In general, the proposed rule draws an important distinction between the right of an individual health care provider to provide patients with full and accurate information and the ability of a plan to refuse to pay for counseling. The preamble states, "While the new law precludes MCOs [managed care organizations] from interfering with enrollee-practitioner communications, it does not require MCOs to provide, reimburse for, or provide coverage of counseling or referral services for specific services, if the MCO objects to the service on moral or religious grounds." As a result, a plan may refuse to reimburse a provider for counseling services, but it may not prohibit the provider from actually providing the counseling.
Nonetheless, a restriction on payment—even if conversations between providers and patients are not themselves prohibited—is an obvious disincentive for providers, one that heightens the need for protections to ensure access to all Medicaid services for all enrollees. Such a framework is laid out in the proposed rule. The proposed regulations clearly gives state Medicaid agencies the obligation to ensure access to all covered services, either by including them in the contracts it signs with managed care plans, or through other means.

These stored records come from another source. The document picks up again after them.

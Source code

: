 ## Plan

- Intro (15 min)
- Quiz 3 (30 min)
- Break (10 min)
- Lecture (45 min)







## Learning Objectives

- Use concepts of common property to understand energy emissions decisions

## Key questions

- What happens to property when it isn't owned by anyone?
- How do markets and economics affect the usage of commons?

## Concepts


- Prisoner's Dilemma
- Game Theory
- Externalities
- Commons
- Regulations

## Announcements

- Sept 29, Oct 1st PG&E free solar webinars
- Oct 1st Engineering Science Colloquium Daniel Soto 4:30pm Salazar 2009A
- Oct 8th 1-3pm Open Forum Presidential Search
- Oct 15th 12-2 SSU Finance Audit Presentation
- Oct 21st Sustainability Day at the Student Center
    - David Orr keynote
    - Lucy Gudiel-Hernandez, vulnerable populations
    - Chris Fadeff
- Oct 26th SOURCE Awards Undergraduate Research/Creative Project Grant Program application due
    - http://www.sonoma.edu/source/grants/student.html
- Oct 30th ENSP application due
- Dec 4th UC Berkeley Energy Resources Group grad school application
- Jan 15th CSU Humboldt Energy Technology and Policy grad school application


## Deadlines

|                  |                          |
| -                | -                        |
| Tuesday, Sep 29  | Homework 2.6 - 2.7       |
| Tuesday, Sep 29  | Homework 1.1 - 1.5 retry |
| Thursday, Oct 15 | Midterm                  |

This is most easily accomplished for services that are covered under a plan's managed care contract. In this case, plans are obligated to demonstrate to states that they have adequate capacity—including an adequate provider network—to provide true access to the care. The problem is more complicated for services that are not included in an individual managed care contract—for example, if a plan refuses to provide family planning. In this case, the proposed regulations put the burden of ensuring access directly on the state: "The state must arrange for those services to be made available from other sources and instruct all enrollees on where and how to obtain them, including how transportation is provided."
Roadblocks Ahead
Assuming the regulations that ultimately are finalized closely resemble the regulations as proposed—and that several important details are addressed in the process—family planning services stand to fare well in this emerging Medicaid system. Whether that will be the case, of course, remains to be seen.
Ironically, the very clarity and detail with which the proposed regulations spell out the requirements for plans, and states, to ensure unfettered access to Medicaid-covered services may be their undoing. States had pushed for abandoning waivers in order to gain additional flexibility and the freedom to design their programs and to rid themselves of what they construed to be undue federal interference. Although Congress granted their wish and abolished the waiver requirement, in the process it established a strong set of protections for managed care enrollees; the proposed rule spells out how these protections are to be translated from legislative intent to actual practice.
Not surprisingly, some states are now alleging that the proposed regulations' requirements are too prescriptive and continue to deprive states of the flexibility they need. Thus far at least, the family planning-related provisions of the proposed rule are not at issue in this debate. However, if the concerns raised by the states lead HCFA to back down on some of the detail it built into the proposed rule, the accessibility of family planning services to Medicaid managed care enrollees—which at the moment looks so promising—could be seriously impaired.